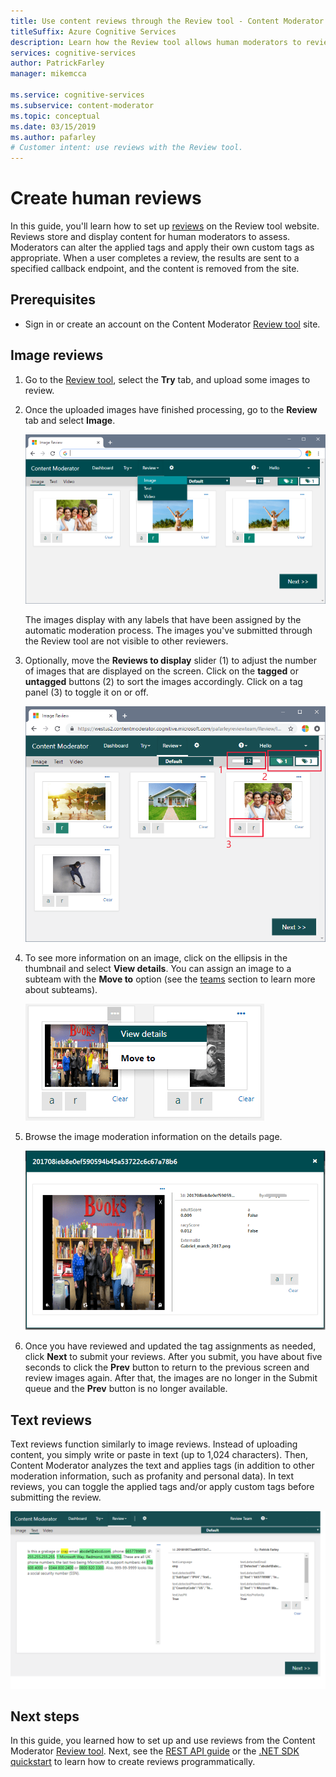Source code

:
 ```yaml
---
title: Use content reviews through the Review tool - Content Moderator
titleSuffix: Azure Cognitive Services
description: Learn how the Review tool allows human moderators to review images in a web portal.
services: cognitive-services
author: PatrickFarley
manager: mikemcca

ms.service: cognitive-services
ms.subservice: content-moderator
ms.topic: conceptual
ms.date: 03/15/2019
ms.author: pafarley
# Customer intent: use reviews with the Review tool.
---
```


# Create human reviews

In this guide, you'll learn how to set up [reviews](../review-api.md#reviews) on the Review tool website. Reviews store and display content for human moderators to assess. Moderators can alter the applied tags and apply their own custom tags as appropriate. When a user completes a review, the results are sent to a specified callback endpoint, and the content is removed from the site.

## Prerequisites

- Sign in or create an account on the Content Moderator [Review tool](https://contentmoderator.cognitive.microsoft.com/) site.

## Image reviews

1. Go to the [Review tool](https://contentmoderator.cognitive.microsoft.com/), select the **Try** tab, and upload some images to review.
1. Once the uploaded images have finished processing, go to the **Review** tab and select **Image**.

    ![Chrome browser showing the review tool with the Review Image option highlighted](images/review-images-1.png)

    The images display with any labels that have been assigned by the automatic moderation process. The images you've submitted through the Review tool are not visible to other reviewers.

1. Optionally, move the **Reviews to display** slider (1) to adjust the number of images that are displayed on the screen. Click on the **tagged** or **untagged** buttons (2) to sort the images accordingly. Click on a tag panel (3) to toggle it on or off.

    ![Chrome browser showing the Review tool with tagged images for review](images/review-images-2.png)

1. To see more information on an image, click on the ellipsis in the thumbnail and select **View details**. You can assign an image to a subteam with the **Move to** option (see the [teams](./configure.md#manage-team-and-subteams) section to learn more about subteams).

    ![An image with the View details option highlighted](images/review-images-3.png)

1. Browse the image moderation information on the details page.

    ![An image with moderation details listed in an separate pane](images/review-images-4.png)

1. Once you have reviewed and updated the tag assignments as needed, click **Next** to submit your reviews. After you submit, you have about five seconds to click the **Prev** button to return to the previous screen and review images again. After that, the images are no longer in the Submit queue and the **Prev** button is no longer available.

## Text reviews

Text reviews function similarly to image reviews. Instead of uploading content, you simply write or paste in text (up to 1,024 characters). Then, Content Moderator analyzes the text and applies tags (in addition to other moderation information, such as profanity and personal data). In text reviews, you can toggle the applied tags and/or apply custom tags before submitting the review.

![Screenshot of the review tool showing flagged text in a Chrome browser window](../images/reviewresults_text.png)

## Next steps

In this guide, you learned how to set up and use reviews from the Content Moderator [Review tool](https://contentmoderator.cognitive.microsoft.com). Next, see the [REST API guide](../try-review-api-review.md) or the [.NET SDK quickstart](../dotnet-sdk-quickstart.md) to learn how to create reviews programmatically.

· · · · ·

WORK TO COMPLETE -
Give every line of the material that includes the string "moderation".

SOLUTION BELOW -
    The images display with any labels that have been assigned by the automatic moderation process. The images you've submitted through the Review tool are not visible to other reviewers.
1. Browse the image moderation information on the details page.
    ![An image with moderation details listed in an separate pane](images/review-images-4.png)
Text reviews function similarly to image reviews. Instead of uploading content, you simply write or paste in text (up to 1,024 characters). Then, Content Moderator analyzes the text and applies tags (in addition to other moderation information, such as profanity and personal data). In text reviews, you can toggle the applied tags and/or apply custom tags before submitting the review.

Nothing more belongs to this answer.